Memorable, Houstoun-led recital of gorgeous piano quartets at Waikanae

Waikanae Music Society

Michael Houstoun and friends (Martin Riseley – violin, Gwendolyn Fisher – viola, Andrew Joyce – cello)

Brahms: Piano Quartet No 2 in A, Op 26
Fauré: Piano Quartet No 1 in C minor, Op 15

Waikanae Memorial Hall

Sunday 19 May, 2:30 pm

Concerts featuring Michael Houstoun, alone, or with others, have usually attracted big audiences at Waikanae. This Sunday afternoon concert, which attracted, I’d guess, around 400, couldn’t have been accommodated in any of the usual chamber music venues in Wellington other than the too-large Michael Fowler Centre or perhaps St Mary of the Angels. The advertised line-up for this concert had included Andrew Thomson on the viola; he was replaced on account of a shoulder injury by distinguished Chicago-born, UK resident violist, Gwendolyn Fisher, here as guest associate principal viola in the NZSO.

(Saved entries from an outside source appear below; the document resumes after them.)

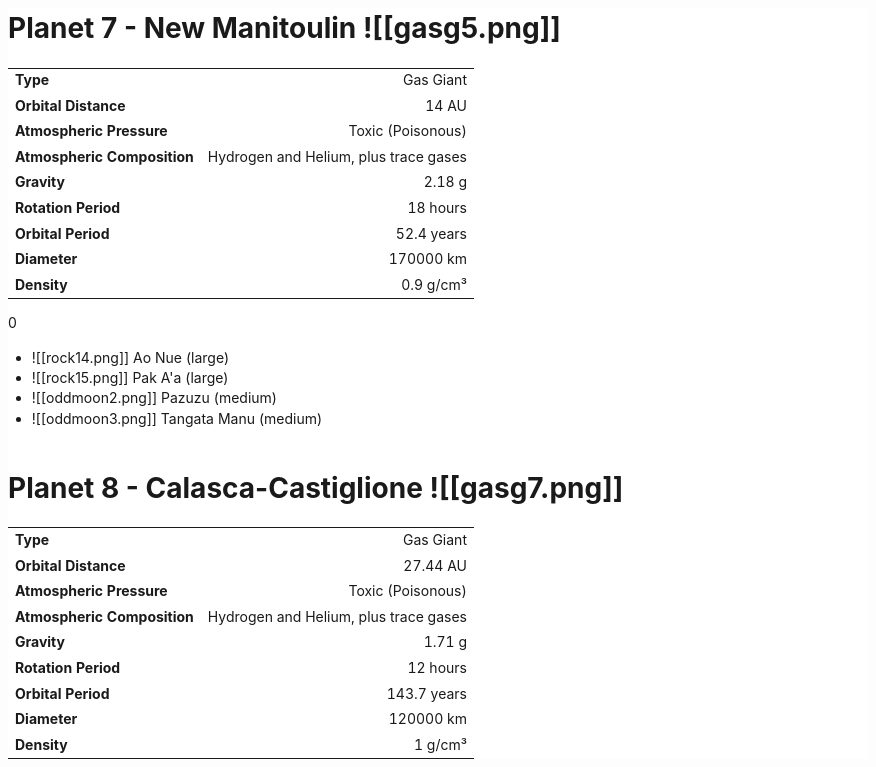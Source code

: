 

# Planet 7 - New Manitoulin ![[gasg5.png]]
|                             |                           |
| --------------------------- | -------------------------:|
| **Type**                    |             Gas Giant |
| **Orbital Distance**        |   14 AU |
| **Atmospheric Pressure**    |       Toxic (Poisonous) |
| **Atmospheric Composition** |      Hydrogen and Helium, plus trace gases |
| **Gravity**                 |        2.18 g |
| **Rotation Period**         |  18 hours |
| **Orbital Period** | 52.4 years |
| **Diameter**                |      170000 km | 
| **Density**                 |    0.9 g/cm³ |



0

- ![[rock14.png]] Ao Nue (large)
- ![[rock15.png]] Pak A'a (large)
- ![[oddmoon2.png]] Pazuzu (medium)
- ![[oddmoon3.png]] Tangata Manu (medium)


# Planet 8 - Calasca-Castiglione ![[gasg7.png]]
|                             |                           |
| --------------------------- | -------------------------:|
| **Type**                    |             Gas Giant |
| **Orbital Distance**        |   27.44 AU |
| **Atmospheric Pressure**    |       Toxic (Poisonous) |
| **Atmospheric Composition** |      Hydrogen and Helium, plus trace gases |
| **Gravity**                 |        1.71 g |
| **Rotation Period**         |  12 hours |
| **Orbital Period** | 143.7 years |
| **Diameter**                |      120000 km | 
| **Density**                 |    1 g/cm³ |


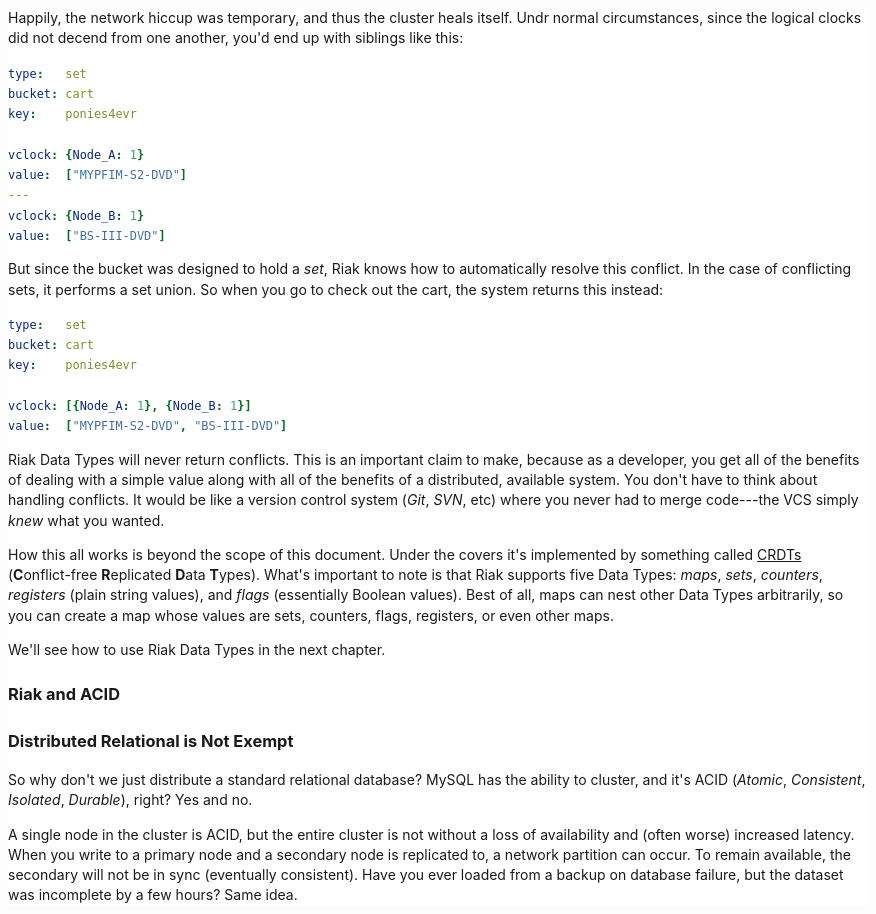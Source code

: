 Happily, the network hiccup was temporary, and thus the cluster heals itself. Undr normal circumstances, since the logical clocks did not decend from one another, you'd end up with siblings like this:

```yaml
type:   set
bucket: cart
key:    ponies4evr

vclock: {Node_A: 1}
value:  ["MYPFIM-S2-DVD"]
---
vclock: {Node_B: 1}
value:  ["BS-III-DVD"]
```

But since the bucket was designed to hold a *set*, Riak knows how to automatically resolve this conflict. In the case of conflicting sets, it performs a set union. So when you go to check out the cart, the system returns this instead:

```yaml
type:   set
bucket: cart
key:    ponies4evr

vclock: [{Node_A: 1}, {Node_B: 1}]
value:  ["MYPFIM-S2-DVD", "BS-III-DVD"]
```

Riak Data Types will never return conflicts. This is an important claim to make, because as a developer, you get all of the benefits of dealing with a simple value along with all of the benefits of a distributed, available system. You don't have to think about handling conflicts. It would be like a version control system (*Git*, *SVN*, etc) where you never had to merge code---the VCS simply *knew* what you wanted.

How this all works is beyond the scope of this document. Under the covers it's implemented by something called [CRDTs](http://docs.basho.com/riak/2.0.0/theory/concepts/crdts/) \(**C**onflict-free **R**eplicated **D**ata **T**ypes). What's important to note is that Riak supports five Data Types: *maps*, *sets*, *counters*, *registers* (plain string values), and *flags* (essentially Boolean values). Best of all, maps can nest other Data Types arbitrarily, so you can create a map whose values are sets, counters, flags, registers, or even other maps.

We'll see how to use Riak Data Types in the next chapter.

<h3>Riak and ACID</h3>

<aside id="acid" class="sidebar"><h3>Distributed Relational is Not Exempt</h3>

So why don't we just distribute a standard relational database? MySQL has the ability to cluster, and it's ACID (<em>Atomic</em>, *Consistent*, *Isolated*, *Durable*), right? Yes and no.

A single node in the cluster is ACID, but the entire cluster is not without a loss of availability and (often worse) increased latency. When you write to a primary node and a secondary node is replicated to, a network partition can occur. To remain available, the secondary will not be in sync (eventually consistent). Have you ever loaded from a backup on database failure, but the dataset was incomplete by a few hours? Same idea.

Brahms’s second piano quartet
What impressed me at once was the delicacy, intimacy of the playing, which is what the notes themselves as well as the markings call for; apart from the occasional more arresting moments, the beauty of this favourite piano quartet derives from its melodic subtlety and charm and Brahms’s instinctive gift for exploiting the musical potential of the piano quartet which had not been much employed by the great composers: really only Mozart and Schumann (those by Beethoven and Mendelssohn were youthful works). Though it’s in A major, usually a buoyant, happy key, its spirit is restrained, and that characterised most of the first movement, perhaps to the point where it risked affecting something of the music’s energy. Was there a bit more ‘non troppo’ about the playing than ‘Allegro’? Nevertheless, the singular virtues of the playing – clarity, flawless ensemble, lyricism, the flowing, triple rhythm, unity of feeling – eventually came to be of far greater importance, doing full justice to this inspired masterpiece.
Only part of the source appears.